BERLIN (Reuters) -German police on Wednesday raided the living quarters of two suspected accomplices of a jihadist who killed four people in a shooting rampage in the Austrian capital Vienna last November, the Federal Prosecutor’s Office said.
Police searched the homes of Kosovan national Blinor S. and German Drilon G., who are suspected of failing to report plans for the attack to the authorities, prosecutors said.
Both hold radical Islamist views and were in close contact on social media with the attacker, prosecutors said.
No arrests were made.
Kujtim Fejzulai, a 20-year-old Austrian who also held North Macedonian nationality, was killed by police minutes after opening fire on crowded bars in Vienna on Nov. 2.
Austria has acknowledged that “intolerable mistakes were made” in the handling of intelligence on Fejzulai, a convicted jihadist who had been released from jail less than a year earlier.

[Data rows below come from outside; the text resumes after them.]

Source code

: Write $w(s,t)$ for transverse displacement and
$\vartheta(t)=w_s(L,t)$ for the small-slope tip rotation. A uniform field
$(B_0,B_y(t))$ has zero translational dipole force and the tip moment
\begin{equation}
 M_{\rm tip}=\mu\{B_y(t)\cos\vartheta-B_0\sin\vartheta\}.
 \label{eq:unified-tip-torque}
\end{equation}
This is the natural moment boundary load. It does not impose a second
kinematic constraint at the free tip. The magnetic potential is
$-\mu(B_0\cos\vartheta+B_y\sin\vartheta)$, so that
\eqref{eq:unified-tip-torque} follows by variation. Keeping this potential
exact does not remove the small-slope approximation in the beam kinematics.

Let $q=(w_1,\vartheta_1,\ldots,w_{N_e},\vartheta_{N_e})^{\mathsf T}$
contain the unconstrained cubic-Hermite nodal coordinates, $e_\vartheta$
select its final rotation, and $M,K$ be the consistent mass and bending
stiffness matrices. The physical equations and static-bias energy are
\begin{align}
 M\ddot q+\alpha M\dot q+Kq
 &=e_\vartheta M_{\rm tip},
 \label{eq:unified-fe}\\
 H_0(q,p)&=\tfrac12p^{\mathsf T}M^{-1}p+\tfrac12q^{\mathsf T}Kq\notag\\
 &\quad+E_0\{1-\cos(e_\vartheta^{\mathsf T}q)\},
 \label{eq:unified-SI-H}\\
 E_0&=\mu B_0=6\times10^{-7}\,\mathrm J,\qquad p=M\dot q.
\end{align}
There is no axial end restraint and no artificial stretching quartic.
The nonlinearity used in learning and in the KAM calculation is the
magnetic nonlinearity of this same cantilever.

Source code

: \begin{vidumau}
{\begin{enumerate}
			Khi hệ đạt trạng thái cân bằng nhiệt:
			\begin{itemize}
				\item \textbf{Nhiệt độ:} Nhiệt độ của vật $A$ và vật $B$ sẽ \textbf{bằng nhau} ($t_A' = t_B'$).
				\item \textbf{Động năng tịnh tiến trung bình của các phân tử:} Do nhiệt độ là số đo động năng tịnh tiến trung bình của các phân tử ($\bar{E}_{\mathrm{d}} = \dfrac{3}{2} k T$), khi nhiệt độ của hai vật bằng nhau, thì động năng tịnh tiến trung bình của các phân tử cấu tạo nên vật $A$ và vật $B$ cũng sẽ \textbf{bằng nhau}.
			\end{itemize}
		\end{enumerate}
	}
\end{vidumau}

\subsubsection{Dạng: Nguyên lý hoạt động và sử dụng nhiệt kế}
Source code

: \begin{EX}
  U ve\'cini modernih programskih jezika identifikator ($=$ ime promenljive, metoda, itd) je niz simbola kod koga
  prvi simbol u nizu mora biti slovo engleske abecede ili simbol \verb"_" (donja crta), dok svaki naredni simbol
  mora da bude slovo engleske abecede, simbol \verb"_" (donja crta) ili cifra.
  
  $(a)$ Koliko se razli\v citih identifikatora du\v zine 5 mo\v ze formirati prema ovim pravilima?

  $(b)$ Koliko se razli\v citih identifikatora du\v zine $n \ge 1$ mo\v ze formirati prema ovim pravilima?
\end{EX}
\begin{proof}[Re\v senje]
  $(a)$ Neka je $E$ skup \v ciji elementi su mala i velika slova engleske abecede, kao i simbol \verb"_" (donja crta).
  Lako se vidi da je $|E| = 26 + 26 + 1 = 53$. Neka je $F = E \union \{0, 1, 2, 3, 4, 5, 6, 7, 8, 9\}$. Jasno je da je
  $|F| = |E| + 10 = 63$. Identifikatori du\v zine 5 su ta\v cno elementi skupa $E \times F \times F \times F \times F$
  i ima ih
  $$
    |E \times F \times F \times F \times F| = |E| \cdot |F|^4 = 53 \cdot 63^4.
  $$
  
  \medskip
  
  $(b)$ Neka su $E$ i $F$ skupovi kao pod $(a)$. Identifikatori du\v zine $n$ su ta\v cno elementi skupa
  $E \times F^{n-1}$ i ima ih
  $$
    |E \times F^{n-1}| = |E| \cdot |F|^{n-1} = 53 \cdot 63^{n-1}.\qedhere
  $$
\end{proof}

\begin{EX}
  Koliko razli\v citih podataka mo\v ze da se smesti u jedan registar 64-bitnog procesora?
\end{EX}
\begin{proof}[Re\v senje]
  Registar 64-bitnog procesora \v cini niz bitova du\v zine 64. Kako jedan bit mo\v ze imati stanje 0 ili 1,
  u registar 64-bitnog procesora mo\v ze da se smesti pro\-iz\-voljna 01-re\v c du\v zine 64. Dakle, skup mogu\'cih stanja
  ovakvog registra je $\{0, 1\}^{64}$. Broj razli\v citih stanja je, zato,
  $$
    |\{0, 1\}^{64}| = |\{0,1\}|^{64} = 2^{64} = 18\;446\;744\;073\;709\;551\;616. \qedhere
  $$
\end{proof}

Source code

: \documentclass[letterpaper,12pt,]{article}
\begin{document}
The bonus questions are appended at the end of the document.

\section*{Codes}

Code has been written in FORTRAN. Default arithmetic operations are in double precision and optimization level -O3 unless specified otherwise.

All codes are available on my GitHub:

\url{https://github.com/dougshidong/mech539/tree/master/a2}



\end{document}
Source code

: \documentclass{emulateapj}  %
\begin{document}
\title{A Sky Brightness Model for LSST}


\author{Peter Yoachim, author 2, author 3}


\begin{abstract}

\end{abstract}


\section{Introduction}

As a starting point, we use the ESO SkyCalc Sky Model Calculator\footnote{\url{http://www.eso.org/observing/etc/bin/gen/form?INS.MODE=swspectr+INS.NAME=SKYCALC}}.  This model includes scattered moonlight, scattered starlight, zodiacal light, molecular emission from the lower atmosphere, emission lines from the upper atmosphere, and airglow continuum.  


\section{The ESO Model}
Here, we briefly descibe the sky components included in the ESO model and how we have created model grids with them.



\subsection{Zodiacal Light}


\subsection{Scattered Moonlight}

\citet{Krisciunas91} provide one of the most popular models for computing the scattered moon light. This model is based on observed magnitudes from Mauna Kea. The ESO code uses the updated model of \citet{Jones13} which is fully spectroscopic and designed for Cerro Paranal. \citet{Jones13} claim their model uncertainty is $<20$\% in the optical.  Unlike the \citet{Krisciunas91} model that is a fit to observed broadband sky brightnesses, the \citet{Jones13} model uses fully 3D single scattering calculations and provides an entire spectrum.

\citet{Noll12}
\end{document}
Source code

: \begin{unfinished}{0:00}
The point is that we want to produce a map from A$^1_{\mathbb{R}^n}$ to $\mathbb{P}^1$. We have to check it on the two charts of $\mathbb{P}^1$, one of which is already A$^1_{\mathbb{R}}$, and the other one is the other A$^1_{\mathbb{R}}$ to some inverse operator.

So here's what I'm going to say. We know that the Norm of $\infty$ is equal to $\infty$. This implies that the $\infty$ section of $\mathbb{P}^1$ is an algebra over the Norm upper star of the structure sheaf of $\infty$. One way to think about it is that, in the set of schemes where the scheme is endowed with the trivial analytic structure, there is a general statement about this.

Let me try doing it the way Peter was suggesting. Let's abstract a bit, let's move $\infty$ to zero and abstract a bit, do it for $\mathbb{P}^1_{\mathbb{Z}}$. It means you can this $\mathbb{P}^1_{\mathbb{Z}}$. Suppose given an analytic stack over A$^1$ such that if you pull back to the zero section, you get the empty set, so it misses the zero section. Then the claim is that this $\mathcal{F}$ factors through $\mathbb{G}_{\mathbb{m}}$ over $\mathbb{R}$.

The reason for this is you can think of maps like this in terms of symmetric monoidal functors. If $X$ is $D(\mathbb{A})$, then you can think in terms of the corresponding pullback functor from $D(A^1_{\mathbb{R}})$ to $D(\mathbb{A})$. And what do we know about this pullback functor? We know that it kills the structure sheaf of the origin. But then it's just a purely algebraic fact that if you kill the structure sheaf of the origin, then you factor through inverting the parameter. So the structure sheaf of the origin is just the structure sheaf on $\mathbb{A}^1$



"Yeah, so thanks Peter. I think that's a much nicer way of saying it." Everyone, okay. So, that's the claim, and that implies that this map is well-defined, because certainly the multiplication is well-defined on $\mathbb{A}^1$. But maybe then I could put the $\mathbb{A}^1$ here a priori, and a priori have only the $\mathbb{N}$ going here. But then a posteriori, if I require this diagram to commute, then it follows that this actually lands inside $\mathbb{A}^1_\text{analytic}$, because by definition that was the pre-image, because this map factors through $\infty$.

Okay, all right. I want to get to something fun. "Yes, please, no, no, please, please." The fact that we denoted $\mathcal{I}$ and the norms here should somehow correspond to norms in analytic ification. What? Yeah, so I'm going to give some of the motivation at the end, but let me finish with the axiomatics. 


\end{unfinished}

The two men whose living quarters were searched in Germany travelled to Vienna shortly after Fejzulai obtained the assault rifle used in the attack and stayed in his apartment for several days in July 2020, the prosecutor’s office said on Wednesday.
The office said they must at least have believed it was possible that Fejzulai would carry out the attack but had failed to report his plans to the authorities.
Following the attack, the suspects had tried to conceal their connection with Fejzulai by deleting communications and contact with him on their mobile phones and social media networks, the prosecutor’s office said.
Austria arrested 15 people in the aftermath of the shootings and police in Germany searched homes and businesses linked to four people believed to have had ties to Fejzulai.